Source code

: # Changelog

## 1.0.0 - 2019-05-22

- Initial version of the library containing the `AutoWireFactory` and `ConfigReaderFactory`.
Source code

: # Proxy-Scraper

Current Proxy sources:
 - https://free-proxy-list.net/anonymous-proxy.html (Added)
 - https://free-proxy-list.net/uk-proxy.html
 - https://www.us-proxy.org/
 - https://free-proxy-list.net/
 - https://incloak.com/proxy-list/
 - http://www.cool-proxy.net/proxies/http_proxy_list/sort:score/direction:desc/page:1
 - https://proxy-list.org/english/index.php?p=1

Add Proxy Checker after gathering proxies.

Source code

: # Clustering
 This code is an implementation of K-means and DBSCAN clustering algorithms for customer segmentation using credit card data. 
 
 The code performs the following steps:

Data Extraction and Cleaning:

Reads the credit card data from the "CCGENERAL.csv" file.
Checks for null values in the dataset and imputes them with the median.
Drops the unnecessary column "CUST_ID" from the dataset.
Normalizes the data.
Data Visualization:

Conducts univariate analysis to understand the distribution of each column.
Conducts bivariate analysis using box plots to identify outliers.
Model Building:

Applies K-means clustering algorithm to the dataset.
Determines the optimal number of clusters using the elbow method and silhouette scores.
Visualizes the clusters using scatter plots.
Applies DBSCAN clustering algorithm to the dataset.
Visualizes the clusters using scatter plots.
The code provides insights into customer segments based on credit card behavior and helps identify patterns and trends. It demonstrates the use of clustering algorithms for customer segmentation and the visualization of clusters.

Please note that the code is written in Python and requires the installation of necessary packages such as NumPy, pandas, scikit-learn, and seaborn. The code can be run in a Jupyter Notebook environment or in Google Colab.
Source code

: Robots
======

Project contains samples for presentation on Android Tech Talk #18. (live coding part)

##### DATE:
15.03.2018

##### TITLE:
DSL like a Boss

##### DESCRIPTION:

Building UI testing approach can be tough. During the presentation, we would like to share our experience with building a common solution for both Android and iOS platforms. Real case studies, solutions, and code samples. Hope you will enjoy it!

----

◆ Try it:
Return only those lines of the records that contain the string "segmentation".

◆ Response area:
 This code is an implementation of K-means and DBSCAN clustering algorithms for customer segmentation using credit card data. 
The code provides insights into customer segments based on credit card behavior and helps identify patterns and trends. It demonstrates the use of clustering algorithms for customer segmentation and the visualization of clusters.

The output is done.